*Activity*. This exercise calls for every record to be set down again, exactly and in full.

*Supplied data*.
++++++++++++++++++++

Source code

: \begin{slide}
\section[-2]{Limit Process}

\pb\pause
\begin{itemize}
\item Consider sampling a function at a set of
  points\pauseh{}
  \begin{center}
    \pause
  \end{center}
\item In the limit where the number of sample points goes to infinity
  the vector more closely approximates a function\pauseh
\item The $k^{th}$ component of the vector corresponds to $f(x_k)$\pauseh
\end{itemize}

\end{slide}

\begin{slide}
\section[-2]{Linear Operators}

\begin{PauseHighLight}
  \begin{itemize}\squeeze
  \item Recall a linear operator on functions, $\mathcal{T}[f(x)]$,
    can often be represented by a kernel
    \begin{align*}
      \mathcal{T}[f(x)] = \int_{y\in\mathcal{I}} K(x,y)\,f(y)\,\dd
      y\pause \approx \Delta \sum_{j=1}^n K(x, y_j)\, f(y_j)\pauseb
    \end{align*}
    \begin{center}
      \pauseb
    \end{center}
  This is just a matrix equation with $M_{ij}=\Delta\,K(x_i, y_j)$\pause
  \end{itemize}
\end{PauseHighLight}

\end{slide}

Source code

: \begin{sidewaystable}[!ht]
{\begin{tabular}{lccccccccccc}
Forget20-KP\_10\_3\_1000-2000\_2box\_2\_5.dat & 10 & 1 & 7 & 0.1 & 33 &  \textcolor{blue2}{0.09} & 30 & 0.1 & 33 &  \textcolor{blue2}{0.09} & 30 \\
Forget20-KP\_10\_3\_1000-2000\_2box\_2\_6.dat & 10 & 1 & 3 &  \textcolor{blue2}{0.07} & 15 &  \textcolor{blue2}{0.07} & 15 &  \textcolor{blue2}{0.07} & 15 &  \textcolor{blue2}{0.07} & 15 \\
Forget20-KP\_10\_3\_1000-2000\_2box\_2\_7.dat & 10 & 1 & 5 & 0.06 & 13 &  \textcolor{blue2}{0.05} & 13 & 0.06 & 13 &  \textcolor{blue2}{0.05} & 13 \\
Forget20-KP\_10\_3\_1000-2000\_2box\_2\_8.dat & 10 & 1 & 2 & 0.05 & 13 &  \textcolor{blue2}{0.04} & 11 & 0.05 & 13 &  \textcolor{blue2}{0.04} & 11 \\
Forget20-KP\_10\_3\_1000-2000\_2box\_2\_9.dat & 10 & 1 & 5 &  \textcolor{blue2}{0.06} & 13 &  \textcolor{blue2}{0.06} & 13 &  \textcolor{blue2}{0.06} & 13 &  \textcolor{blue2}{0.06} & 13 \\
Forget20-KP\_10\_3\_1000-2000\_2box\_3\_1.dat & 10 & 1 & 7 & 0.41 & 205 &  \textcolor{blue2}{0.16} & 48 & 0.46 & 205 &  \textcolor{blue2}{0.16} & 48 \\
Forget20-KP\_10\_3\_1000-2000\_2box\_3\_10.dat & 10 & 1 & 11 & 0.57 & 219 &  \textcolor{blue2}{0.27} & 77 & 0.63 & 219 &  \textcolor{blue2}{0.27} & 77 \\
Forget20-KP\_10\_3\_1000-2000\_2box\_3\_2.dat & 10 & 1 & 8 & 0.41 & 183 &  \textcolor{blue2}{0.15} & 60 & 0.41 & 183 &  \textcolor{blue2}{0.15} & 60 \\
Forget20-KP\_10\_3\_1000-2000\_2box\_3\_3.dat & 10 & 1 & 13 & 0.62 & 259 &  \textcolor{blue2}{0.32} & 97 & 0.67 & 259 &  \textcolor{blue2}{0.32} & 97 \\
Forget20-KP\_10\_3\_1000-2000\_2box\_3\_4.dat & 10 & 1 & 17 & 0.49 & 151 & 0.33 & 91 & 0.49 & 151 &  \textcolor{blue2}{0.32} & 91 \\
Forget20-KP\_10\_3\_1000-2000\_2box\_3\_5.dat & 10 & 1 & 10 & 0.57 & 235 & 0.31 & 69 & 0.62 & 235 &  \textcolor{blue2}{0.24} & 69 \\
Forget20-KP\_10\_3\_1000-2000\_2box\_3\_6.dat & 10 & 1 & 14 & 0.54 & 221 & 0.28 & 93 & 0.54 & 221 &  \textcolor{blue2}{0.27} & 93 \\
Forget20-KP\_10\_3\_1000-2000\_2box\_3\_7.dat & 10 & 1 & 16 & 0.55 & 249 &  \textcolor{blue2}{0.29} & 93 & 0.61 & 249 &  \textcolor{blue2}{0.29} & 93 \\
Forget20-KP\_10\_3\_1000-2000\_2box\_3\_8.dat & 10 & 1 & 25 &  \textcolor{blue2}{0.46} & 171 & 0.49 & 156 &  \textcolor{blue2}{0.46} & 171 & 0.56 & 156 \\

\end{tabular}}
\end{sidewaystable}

++++++++++++++++++++

*Answer*.
Source code

: \begin{slide}
\section[-2]{Limit Process}

\pb\pause
\begin{itemize}
\item Consider sampling a function at a set of
  points\pauseh{}
  \begin{center}
    \pause
  \end{center}
\item In the limit where the number of sample points goes to infinity
  the vector more closely approximates a function\pauseh
\item The $k^{th}$ component of the vector corresponds to $f(x_k)$\pauseh
\end{itemize}

\end{slide}

\begin{slide}
\section[-2]{Linear Operators}

\begin{PauseHighLight}
  \begin{itemize}\squeeze
  \item Recall a linear operator on functions, $\mathcal{T}[f(x)]$,
    can often be represented by a kernel
    \begin{align*}
      \mathcal{T}[f(x)] = \int_{y\in\mathcal{I}} K(x,y)\,f(y)\,\dd
      y\pause \approx \Delta \sum_{j=1}^n K(x, y_j)\, f(y_j)\pauseb
    \end{align*}
    \begin{center}
      \pauseb
    \end{center}
  This is just a matrix equation with $M_{ij}=\Delta\,K(x_i, y_j)$\pause
  \end{itemize}
\end{PauseHighLight}

\end{slide}

Source code

: \begin{sidewaystable}[!ht]
{\begin{tabular}{lccccccccccc}
Forget20-KP\_10\_3\_1000-2000\_2box\_2\_5.dat & 10 & 1 & 7 & 0.1 & 33 &  \textcolor{blue2}{0.09} & 30 & 0.1 & 33 &  \textcolor{blue2}{0.09} & 30 \\
Forget20-KP\_10\_3\_1000-2000\_2box\_2\_6.dat & 10 & 1 & 3 &  \textcolor{blue2}{0.07} & 15 &  \textcolor{blue2}{0.07} & 15 &  \textcolor{blue2}{0.07} & 15 &  \textcolor{blue2}{0.07} & 15 \\
Forget20-KP\_10\_3\_1000-2000\_2box\_2\_7.dat & 10 & 1 & 5 & 0.06 & 13 &  \textcolor{blue2}{0.05} & 13 & 0.06 & 13 &  \textcolor{blue2}{0.05} & 13 \\
Forget20-KP\_10\_3\_1000-2000\_2box\_2\_8.dat & 10 & 1 & 2 & 0.05 & 13 &  \textcolor{blue2}{0.04} & 11 & 0.05 & 13 &  \textcolor{blue2}{0.04} & 11 \\
Forget20-KP\_10\_3\_1000-2000\_2box\_2\_9.dat & 10 & 1 & 5 &  \textcolor{blue2}{0.06} & 13 &  \textcolor{blue2}{0.06} & 13 &  \textcolor{blue2}{0.06} & 13 &  \textcolor{blue2}{0.06} & 13 \\
Forget20-KP\_10\_3\_1000-2000\_2box\_3\_1.dat & 10 & 1 & 7 & 0.41 & 205 &  \textcolor{blue2}{0.16} & 48 & 0.46 & 205 &  \textcolor{blue2}{0.16} & 48 \\
Forget20-KP\_10\_3\_1000-2000\_2box\_3\_10.dat & 10 & 1 & 11 & 0.57 & 219 &  \textcolor{blue2}{0.27} & 77 & 0.63 & 219 &  \textcolor{blue2}{0.27} & 77 \\
Forget20-KP\_10\_3\_1000-2000\_2box\_3\_2.dat & 10 & 1 & 8 & 0.41 & 183 &  \textcolor{blue2}{0.15} & 60 & 0.41 & 183 &  \textcolor{blue2}{0.15} & 60 \\
Forget20-KP\_10\_3\_1000-2000\_2box\_3\_3.dat & 10 & 1 & 13 & 0.62 & 259 &  \textcolor{blue2}{0.32} & 97 & 0.67 & 259 &  \textcolor{blue2}{0.32} & 97 \\
Forget20-KP\_10\_3\_1000-2000\_2box\_3\_4.dat & 10 & 1 & 17 & 0.49 & 151 & 0.33 & 91 & 0.49 & 151 &  \textcolor{blue2}{0.32} & 91 \\
Forget20-KP\_10\_3\_1000-2000\_2box\_3\_5.dat & 10 & 1 & 10 & 0.57 & 235 & 0.31 & 69 & 0.62 & 235 &  \textcolor{blue2}{0.24} & 69 \\
Forget20-KP\_10\_3\_1000-2000\_2box\_3\_6.dat & 10 & 1 & 14 & 0.54 & 221 & 0.28 & 93 & 0.54 & 221 &  \textcolor{blue2}{0.27} & 93 \\
Forget20-KP\_10\_3\_1000-2000\_2box\_3\_7.dat & 10 & 1 & 16 & 0.55 & 249 &  \textcolor{blue2}{0.29} & 93 & 0.61 & 249 &  \textcolor{blue2}{0.29} & 93 \\
Forget20-KP\_10\_3\_1000-2000\_2box\_3\_8.dat & 10 & 1 & 25 &  \textcolor{blue2}{0.46} & 171 & 0.49 & 156 &  \textcolor{blue2}{0.46} & 171 & 0.56 & 156 \\

\end{tabular}}
\end{sidewaystable}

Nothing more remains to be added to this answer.